## Input

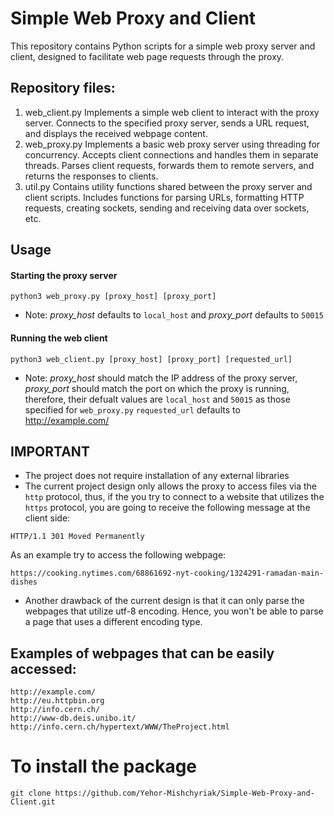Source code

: # Simple Web Proxy and Client

This repository contains Python scripts for a simple web proxy server and client, designed to facilitate web page requests through the proxy.

## Repository files:
1. web_client.py
Implements a simple web client to interact with the proxy server.
Connects to the specified proxy server, sends a URL request, and displays the received webpage content.
2. web_proxy.py
Implements a basic web proxy server using threading for concurrency.
Accepts client connections and handles them in separate threads.
Parses client requests, forwards them to remote servers, and returns the responses to clients.
3. util.py
Contains utility functions shared between the proxy server and client scripts.
Includes functions for parsing URLs, formatting HTTP requests, creating sockets, sending and receiving data over sockets, etc.

## Usage
#### Starting the proxy server
```
python3 web_proxy.py [proxy_host] [proxy_port]
```
* Note: 
_proxy_host_ defaults to `local_host` and _proxy_port_ defaults to `50015`
#### Running the web client
```
python3 web_client.py [proxy_host] [proxy_port] [requested_url]
```
* Note:
_proxy_host_ should match the IP address of the proxy server,
_proxy_port_ should match the port on which the proxy is running,
therefore, their defualt values are `local_host` and `50015` as those specified for `web_proxy.py`
`requested_url` defaults to http://example.com/

## IMPORTANT
* The project does not require installation of any external libraries
* The current project design only allows the proxy to access files via the `http` protocol,
thus, if the you try to connect to a website that utilizes the `https` protocol, you are going to receive the following message at the client side:
```
HTTP/1.1 301 Moved Permanently
```
As an example try to access the following webpage:
```
https://cooking.nytimes.com/68861692-nyt-cooking/1324291-ramadan-main-dishes
```
* Another drawback of the current design is that it can only parse the webpages that utilize utf-8 encoding. Hence, you won't be able to parse a page that uses a different encoding type.

## Examples of webpages that can be easily accessed:
    http://example.com/
    http://eu.httpbin.org
    http://info.cern.ch/
    http://www-db.deis.unibo.it/
    http://info.cern.ch/hypertext/WWW/TheProject.html

# To install the package
```
git clone https://github.com/Yehor-Mishchyriak/Simple-Web-Proxy-and-Client.git
```

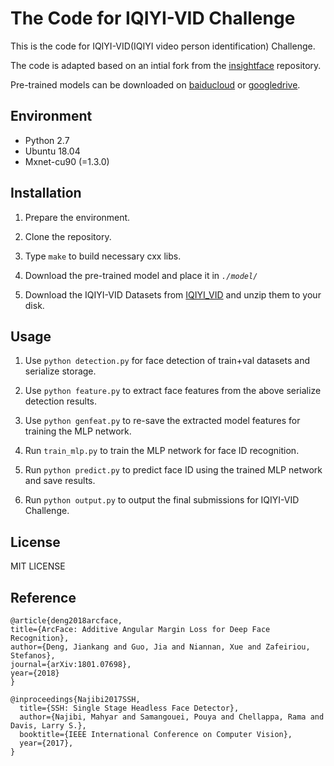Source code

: # The Code for IQIYI-VID Challenge

This is the code for IQIYI-VID(IQIYI video person identification) Challenge.

The code is adapted based on an intial fork from the [insightface](https://github.com/deepinsight/insightface) repository.

Pre-trained models can be downloaded on [baiducloud](https://pan.baidu.com/s/1vS_Uv9l5XZLeMwXPs_XzOA) or [googledrive](https://drive.google.com/open?id=1_8-GcZbYNGvm_msyuwqDw4u9mGnHqSQP).

## Environment

-   Python 2.7 
-   Ubuntu 18.04
-   Mxnet-cu90 (=1.3.0)

## Installation

1.  Prepare the environment.

2.  Clone the repository.
    
3.  Type  `make`  to build necessary cxx libs.

4.  Download the pre-trained model and place it in *`./model/`*

5.  Download the IQIYI-VID Datasets from [IQIYI_VID](http://challenge.ai.iqiyi.com/detail?raceId=5afc36639689443e8f815f9e) and unzip them to your disk. 

## Usage

1. Use ``python detection.py`` for face detection of train+val datasets and serialize storage. 

2. Use ``python feature.py`` to extract face features from the above serialize detection results.

3. Use ``python genfeat.py`` to re-save the extracted model features for training the MLP network.

4. Run ``train_mlp.py`` to train the MLP network for face ID recognition.

5. Run ``python predict.py`` to predict face ID using the trained MLP network and save results.

6. Run ``python output.py`` to output the final submissions for IQIYI-VID Challenge.

## License

MIT LICENSE


## Reference

```
@article{deng2018arcface,
title={ArcFace: Additive Angular Margin Loss for Deep Face Recognition},
author={Deng, Jiankang and Guo, Jia and Niannan, Xue and Zafeiriou, Stefanos},
journal={arXiv:1801.07698},
year={2018}
}

@inproceedings{Najibi2017SSH,
  title={SSH: Single Stage Headless Face Detector},
  author={Najibi, Mahyar and Samangouei, Pouya and Chellappa, Rama and Davis, Larry S.},
  booktitle={IEEE International Conference on Computer Vision},
  year={2017},
}
```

## Problem statement
Among the lines above, find those that contain the word "webpages" and copy them.

## Reply
* Another drawback of the current design is that it can only parse the webpages that utilize utf-8 encoding. Hence, you won't be able to parse a page that uses a different encoding type.
## Examples of webpages that can be easily accessed:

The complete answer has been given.